Часть вторая Самый бездонный колодец

We use cookies. Read the Privacy and Cookie Policy

Часть вторая

Самый бездонный колодец

Реквием

…И вот уже — ввысь,

по лазурным стремнинам! — в тот град осиянный,

куда взять

не смеет дитя — мать.

Марина Цветаева

Что я могу теперь для тебя? Только написать. А может быть, так лучше, и там, где человек навсегда освобождается от оков, тебе сейчас легко?

Сережу Колесова я увидела впервые лет десять–двенадцать назад в реабилитационном конном лагере. У него были весёлые карие глаза, радостная улыбка, он смеялся шуткам. Родители рассказали, что Сережа кончил школу, интересуется историей царской семьи, читает по–английски, хотел бы учиться в университете.

Мама и папа возили Сережу на коляске, на руках спускали с лестницы. Он был парализован от рождения. Ни сделать шаг, ни протянуть руку, ни на бок в постели повернуться. Желания свои — да, нет — выражал движением головы: кивок, поворот в сторону… Родители научились говорить с ним: назвали поочерёдно буквы, а Сережа кивал, когда названная буква совпадала со следующей в задуманном им слове.

На занятиях лечебной верховой ездой инструктору тяжело было поднимать неподвижного Сережу на лошадь, и поэтому через несколько лет мы стали встречаться только в подмосковном оздоровительном комплексе для детей–инвалидов. Иногда Сережин папа уезжал в Москву, и тогда мама просила помочь ей.

Мы познакомились ближе. Сережка после школы нигде не учился, но сам читал. Раскрытая мамой книга лежала на столе, Сережа с великим трудом фокусировал взгляд, но за несколько часов все же одолевал страницу. То же происходило и с английскими книгами и словарями. А на компьютере Сережа писал рассказы, с неимоверным трудом попадая по клавише пальцем. Не могу представить себе, сколько месяцев работы уходило на одну страничку. Героем всех Сережиных историй неизменно был молодой отпрыск царской семьи, который преодолевает своё заболевание — детский церебральный паралич — и самостоятельно спускается с крыльца, и делает приветственный жест рукой, и начинает ходить, и на равных ведёт достойные беседы с окружающими…

…Сережина мама тяжело заболела, папе тоже приходилось туго. Мы с подругой Леной и другие соседи по даче заглядывали к ним. У меня появилась возможность готовить для Сережки его любимые печёные яблоки. В тот месяц, когда переворачивала Сережу в постели, одевала утром, сажала в коляску, я многое поняла, научилась заглядывать Сереже в глаза, понимать взгляд, ловить улыбку. Я рассказывала ему анекдоты, случаи из жизни. Сережка смеялся, радовался всем существом!

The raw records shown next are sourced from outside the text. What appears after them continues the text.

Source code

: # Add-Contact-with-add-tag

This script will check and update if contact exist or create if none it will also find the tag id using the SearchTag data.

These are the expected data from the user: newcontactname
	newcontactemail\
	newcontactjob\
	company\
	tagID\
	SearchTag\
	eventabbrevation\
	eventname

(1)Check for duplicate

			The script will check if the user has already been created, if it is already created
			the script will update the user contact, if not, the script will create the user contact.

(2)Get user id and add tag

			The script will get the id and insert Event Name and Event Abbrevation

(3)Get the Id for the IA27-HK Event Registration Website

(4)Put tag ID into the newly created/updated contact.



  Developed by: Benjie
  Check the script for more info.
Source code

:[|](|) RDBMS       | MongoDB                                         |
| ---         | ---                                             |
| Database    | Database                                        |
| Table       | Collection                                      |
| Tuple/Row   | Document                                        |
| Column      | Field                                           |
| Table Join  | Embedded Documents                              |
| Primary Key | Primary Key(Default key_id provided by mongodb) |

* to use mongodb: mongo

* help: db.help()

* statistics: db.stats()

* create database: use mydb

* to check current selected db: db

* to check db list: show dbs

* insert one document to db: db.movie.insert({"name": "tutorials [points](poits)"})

Сережина мама умерла на следующий год.

Папе было трудно, и Сережу забрала его старенькая бабушка.

Бабушка выдержала несколько месяцев, потом у неё просто кончились силы, и Сережка попал в дом–интернат.

Еще через несколько месяцев Сережу по «скорой» привезли из интерната в городскую больницу с приступом панкреатита. Мне рассказали, что его положили в коридоре и что там он умер. Больше всего меня мучит то, что Сережа лежал один, разрываемый чудовищной болью, и не мог никого позвать.

Сережа Колесов, юноша из царской семьи, по каким лугам бежишь ты сейчас на своих ногах, с чудесной своей улыбкой?

Послушайте...

Мне теперь много лет, у меня взрослые дети, я уже бабушка. Я расту и старею, как дерево в городском дворе.

У меня никогда уже больше не будет блестящих пушистых волос, стройных ног, светящейся кожи. Но внутри, под жёсткой корой, есть моя живая душа.

Я иду по улице, смотрю. Мне радостно видеть мир, радостно замечать в нём и молодых женщин, преображённых любовью и счастьем материнства. Неужели в ту пору, когда оказалось, что не всегда любовь двигает горы и что я не в силах помочь своему младшему сыну, я была такой же молодой? И как же больно сейчас мне за тех девочек, дети которых оказались «за чертой», — больно так, будто сама я избежала этой участи.

Правда, четверть века назад самым главным казалось мне стать невидимой для мира. А сейчас, слава Богу, многие родители ребятишек с инвалидностьюи и в мыслях не держат отказываться от своих детей и прятать их.